** Opening Material provided block **

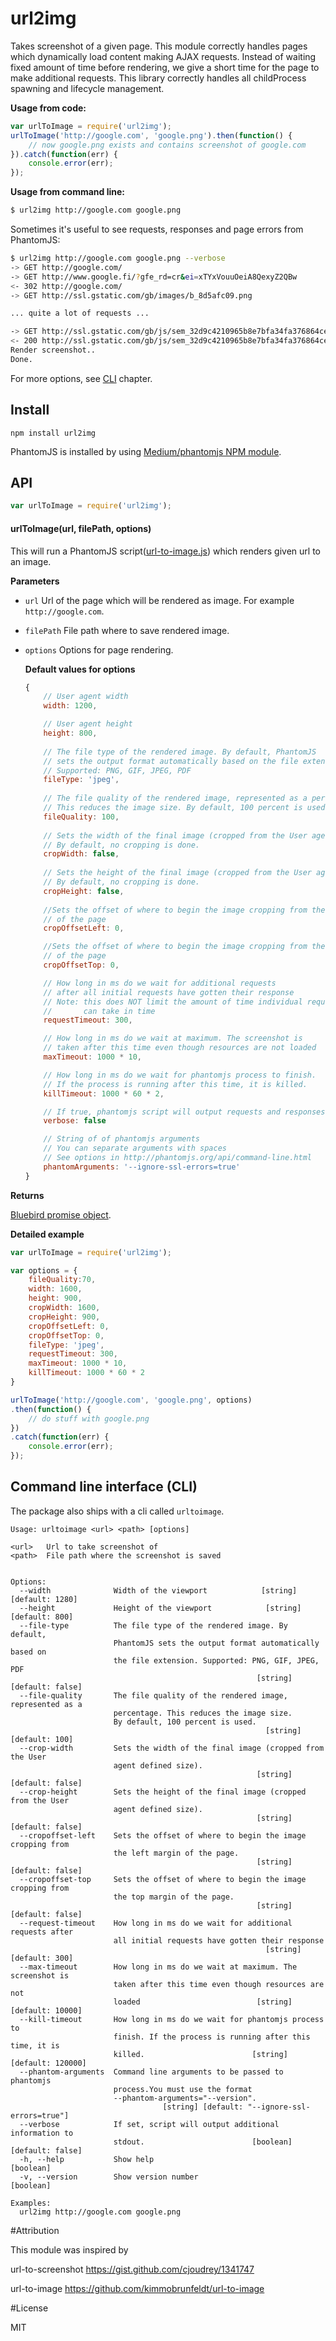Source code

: # url2img

Takes screenshot of a given page. This module correctly handles pages which dynamically load content making AJAX requests.
Instead of waiting fixed amount of time before rendering, we give a short time for the page to make additional requests.
This library correctly handles all childProcess spawning and lifecycle management.

**Usage from code:**

```javascript
var urlToImage = require('url2img');
urlToImage('http://google.com', 'google.png').then(function() {
    // now google.png exists and contains screenshot of google.com
}).catch(function(err) {
    console.error(err);
});
```

**Usage from command line:**

```bash
$ url2img http://google.com google.png
```

Sometimes it's useful to see requests, responses and page errors from PhantomJS:

```bash
$ url2img http://google.com google.png --verbose
-> GET http://google.com/
-> GET http://www.google.fi/?gfe_rd=cr&ei=xTYxVouuOeiA8QexyZ2QBw
<- 302 http://google.com/
-> GET http://ssl.gstatic.com/gb/images/b_8d5afc09.png

... quite a lot of requests ...

-> GET http://ssl.gstatic.com/gb/js/sem_32d9c4210965b8e7bfa34fa376864ce8.js
<- 200 http://ssl.gstatic.com/gb/js/sem_32d9c4210965b8e7bfa34fa376864ce8.js
Render screenshot..
Done.
```


For more options, see [CLI](#command-line-interface-cli) chapter.

## Install

    npm install url2img

PhantomJS is installed by using [Medium/phantomjs NPM module](https://github.com/Medium/phantomjs).

## API

```javascript
var urlToImage = require('url2img');
```

#### urlToImage(url, filePath, options)

This will run a PhantomJS script([url-to-image.js](./src/url-to-image.js)) which renders given url to an image.

**Parameters**

* `url` Url of the page which will be rendered as image. For example `http://google.com`.
* `filePath` File path where to save rendered image.
* `options` Options for page rendering.

    **Default values for options**

    ```javascript
    {
        // User agent width
        width: 1200,

        // User agent height
        height: 800,
		
		// The file type of the rendered image. By default, PhantomJS 
		// sets the output format automatically based on the file extension.
		// Supported: PNG, GIF, JPEG, PDF
		fileType: 'jpeg',
		
		// The file quality of the rendered image, represented as a percentage. 
		// This reduces the image size. By default, 100 percent is used.
		fileQuality: 100,
		
		// Sets the width of the final image (cropped from the User agent defined size)
		// By default, no cropping is done.
		cropWidth: false,
		
		// Sets the height of the final image (cropped from the User agent defined size)
		// By default, no cropping is done.
		cropHeight: false,
		
		//Sets the offset of where to begin the image cropping from the left margin 
		// of the page
		cropOffsetLeft: 0,
	
    	//Sets the offset of where to begin the image cropping from the top margin 
		// of the page
		cropOffsetTop: 0,

        // How long in ms do we wait for additional requests
        // after all initial requests have gotten their response
        // Note: this does NOT limit the amount of time individual request
        //       can take in time
        requestTimeout: 300,

        // How long in ms do we wait at maximum. The screenshot is
        // taken after this time even though resources are not loaded
        maxTimeout: 1000 * 10,

        // How long in ms do we wait for phantomjs process to finish.
        // If the process is running after this time, it is killed.
        killTimeout: 1000 * 60 * 2,

        // If true, phantomjs script will output requests and responses to stdout
        verbose: false

        // String of of phantomjs arguments
        // You can separate arguments with spaces
        // See options in http://phantomjs.org/api/command-line.html
        phantomArguments: '--ignore-ssl-errors=true'
    }
    ```

**Returns**

[Bluebird promise object](http://bluebirdjs.com/docs/api-reference.html).

**Detailed example**

```javascript
var urlToImage = require('url2img');

var options = {
    fileQuality:70,
    width: 1600,
    height: 900,
    cropWidth: 1600,
    cropHeight: 900,
    cropOffsetLeft: 0,
    cropOffsetTop: 0,     
    fileType: 'jpeg',
    requestTimeout: 300,
    maxTimeout: 1000 * 10,
    killTimeout: 1000 * 60 * 2
}

urlToImage('http://google.com', 'google.png', options)
.then(function() {
    // do stuff with google.png
})
.catch(function(err) {
    console.error(err);
});
```

## Command line interface (CLI)

The package also ships with a cli called `urltoimage`.

```
Usage: urltoimage <url> <path> [options]

<url>   Url to take screenshot of
<path>  File path where the screenshot is saved


Options:
  --width              Width of the viewport            [string] [default: 1280]
  --height             Height of the viewport            [string] [default: 800]
  --file-type          The file type of the rendered image. By default, 
		               PhantomJS sets the output format automatically based on 
					   the file extension. Supported: PNG, GIF, JPEG, PDF
					                                   [string] [default: false]
  --file-quality       The file quality of the rendered image, represented as a 
                       percentage. This reduces the image size. 
					   By default, 100 percent is used.
					                                     [string] [default: 100]
  --crop-width         Sets the width of the final image (cropped from the User 
                       agent defined size).
					                                   [string] [default: false]
  --crop-height        Sets the height of the final image (cropped from the User 
                       agent defined size).
					                                   [string] [default: false]
  --cropoffset-left    Sets the offset of where to begin the image cropping from 
                       the left margin of the page.
					                                   [string] [default: false]
  --cropoffset-top     Sets the offset of where to begin the image cropping from 
                       the top margin of the page.
					                                   [string] [default: false]
  --request-timeout    How long in ms do we wait for additional requests after
                       all initial requests have gotten their response
                                                         [string] [default: 300]
  --max-timeout        How long in ms do we wait at maximum. The screenshot is
                       taken after this time even though resources are not
                       loaded                          [string] [default: 10000]
  --kill-timeout       How long in ms do we wait for phantomjs process to
                       finish. If the process is running after this time, it is
                       killed.                        [string] [default: 120000]
  --phantom-arguments  Command line arguments to be passed to phantomjs
                       process.You must use the format
                       --phantom-arguments="--version".
                                  [string] [default: "--ignore-ssl-errors=true"]
  --verbose            If set, script will output additional information to
                       stdout.                        [boolean] [default: false]
  -h, --help           Show help                                       [boolean]
  -v, --version        Show version number                             [boolean]

Examples:
  url2img http://google.com google.png
```
	
#Attribution

This module was inspired by

url-to-screenshot
https://gist.github.com/cjoudrey/1341747

url-to-image
https://github.com/kimmobrunfeldt/url-to-image

#License

MIT
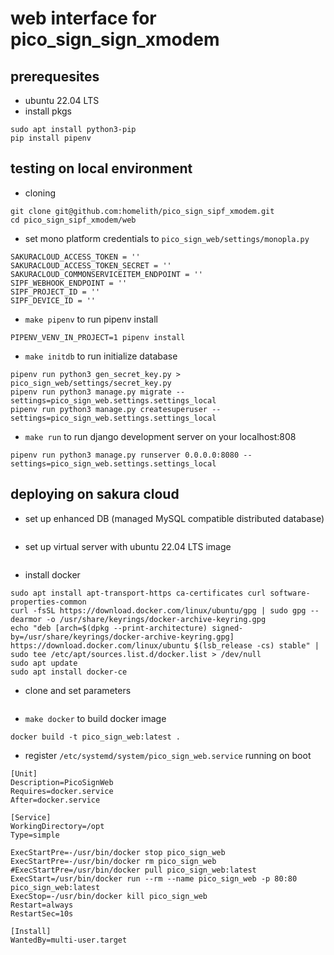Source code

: # web interface for pico\_sign\_sign\_xmodem

## prerequesites

- ubuntu 22.04 LTS
- install pkgs

```
sudo apt install python3-pip
pip install pipenv
```

## testing on local environment

- cloning

```
git clone git@github.com:homelith/pico_sign_sipf_xmodem.git
cd pico_sign_sipf_xmodem/web
```

- set mono platform credentials to `pico_sign_web/settings/monopla.py`

```
SAKURACLOUD_ACCESS_TOKEN = ''
SAKURACLOUD_ACCESS_TOKEN_SECRET = ''
SAKURACLOUD_COMMONSERVICEITEM_ENDPOINT = ''
SIPF_WEBHOOK_ENDPOINT = ''
SIPF_PROJECT_ID = ''
SIPF_DEVICE_ID = ''
```

- `make pipenv` to run pipenv install

```
PIPENV_VENV_IN_PROJECT=1 pipenv install
```

- `make initdb` to run initialize database

```
pipenv run python3 gen_secret_key.py > pico_sign_web/settings/secret_key.py
pipenv run python3 manage.py migrate --settings=pico_sign_web.settings.settings_local
pipenv run python3 manage.py createsuperuser --settings=pico_sign_web.settings.settings_local
```

- `make run` to run django development server on your localhost:808

```
pipenv run python3 manage.py runserver 0.0.0.0:8080 --settings=pico_sign_web.settings.settings_local
```

## deploying on sakura cloud

- set up enhanced DB (managed MySQL compatible distributed database)

```

```

- set up virtual server with ubuntu 22.04 LTS image

```
```

- install docker

```
sudo apt install apt-transport-https ca-certificates curl software-properties-common
curl -fsSL https://download.docker.com/linux/ubuntu/gpg | sudo gpg --dearmor -o /usr/share/keyrings/docker-archive-keyring.gpg
echo "deb [arch=$(dpkg --print-architecture) signed-by=/usr/share/keyrings/docker-archive-keyring.gpg] https://download.docker.com/linux/ubuntu $(lsb_release -cs) stable" | sudo tee /etc/apt/sources.list.d/docker.list > /dev/null
sudo apt update
sudo apt install docker-ce
```

- clone and set parameters

```
```

- `make docker` to build docker image

```
docker build -t pico_sign_web:latest .
```

- register `/etc/systemd/system/pico_sign_web.service` running on boot

```
[Unit]
Description=PicoSignWeb
Requires=docker.service
After=docker.service

[Service]
WorkingDirectory=/opt
Type=simple

ExecStartPre=-/usr/bin/docker stop pico_sign_web
ExecStartPre=-/usr/bin/docker rm pico_sign_web
#ExecStartPre=/usr/bin/docker pull pico_sign_web:latest
ExecStart=/usr/bin/docker run --rm --name pico_sign_web -p 80:80 pico_sign_web:latest
ExecStop=-/usr/bin/docker kill pico_sign_web
Restart=always
RestartSec=10s

[Install]
WantedBy=multi-user.target
```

** Closing Material provided block **

What you have to do>
Read through the data and copy every line where "linux" shows up.

Solution>
curl -fsSL https://download.docker.com/linux/ubuntu/gpg | sudo gpg --dearmor -o /usr/share/keyrings/docker-archive-keyring.gpg
echo "deb [arch=$(dpkg --print-architecture) signed-by=/usr/share/keyrings/docker-archive-keyring.gpg] https://download.docker.com/linux/ubuntu $(lsb_release -cs) stable" | sudo tee /etc/apt/sources.list.d/docker.list > /dev/null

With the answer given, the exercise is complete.